“Hovering constantly over and around her was brother John, doing everything so clumsily and yet so kindly, that Margaret did hot send him from her until the day was closing. Then as I came back to her after a short absence, during which I had gone with Bell and Jessie to the Congress Spring, she said to him softly:

“‘Now leave me with Dora.’

“He obeyed silently, and I fancied there was a flush upon his cheek as he closed the door upon us. All thought of that, however, was forgotten in Margaret’s question:

“‘Dora, are you engaged?’

“How I started, standing upon my feet, so that from the window I saw Dr. West leaning against a tree, and talking to Jessie, who sat with Bell upon the piazza. I thought she referred to him, and I answered her no, wondering the while if it was a falsehood I told her.

“‘I am glad,’ she said, reaching for my hand. ‘When I heard he was at his sister’s in Morrisville, I thought it might end in an engagement, particularly as he admired you so much when he visited us last summer.’

“I knew now that she was talking of Lieutenant Reed, and that no suspicion of my love for Dr. West had ever crossed her mind, and so I listened, while she continued:

“‘I told you last night that you must be my children’s mother, and you promised that you would. Tell me so again, Dora. Say that no one else shall come between you, and if, in after years, children of your own shall climb your lap, and cling about your neck, love mine still for your dead sister’s sake. Promise, Dora.’

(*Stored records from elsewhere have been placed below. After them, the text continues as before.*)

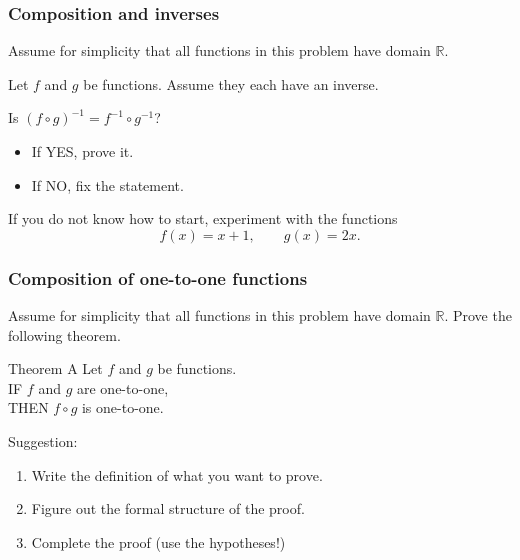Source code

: \begin{frame}[t]
	\frametitle{Composition and inverses}

	Assume for simplicity that all functions in this problem have domain
	$\mathbb{R}$.

	\vfill

	Let $f$ and $g$ be functions. Assume they each have an inverse.

	\vfill

	Is $\displaystyle \left( f \circ g \right)^{-1}= f^{-1}\circ g^{-1}$?

	\begin{itemize}
		\item If YES, prove it.

		\item If NO, fix the statement.
	\end{itemize}

	\vfill

	If you do not know how to start, experiment with the functions
	\[
		f(x) = x + 1, \quad \quad g(x) = 2x.
	\]
\end{frame}

\begin{frame}[t]
	\frametitle{Composition of one-to-one functions}

	Assume for simplicity that all functions in this problem have domain
	$\mathbb{R}$. Prove the following theorem.

	\vfill

	\begin{block}{Theorem A}
		Let $f$ and $g$ be functions. \\ IF $f$ and $g$ are one-to-one, \\ THEN $f \circ
		g$ is one-to-one.
	\end{block}

	\vfill

	Suggestion:
	\begin{enumerate}
		\item Write the definition of what you want to prove.

		\item Figure out the formal structure of the proof.

		\item Complete the proof (use the hypotheses!)
	\end{enumerate}
\end{frame}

“For an instant there flashed upon my mind a thought, the reality of which would prove a living death, and in that interval I felt all the sickening anguish which would surely come upon me were I to take her place in everything. But she did not mean that. She could not doom me to such a fate, and so when she said to me again faintly, oh! so faintly, while the perspiration stood on her white lips, and her cold hand clasped mine pleadingly, ‘Promise, Dora, to be my children’s mother.’

“I answered, ‘Yes, I will care for and be to them a mother.’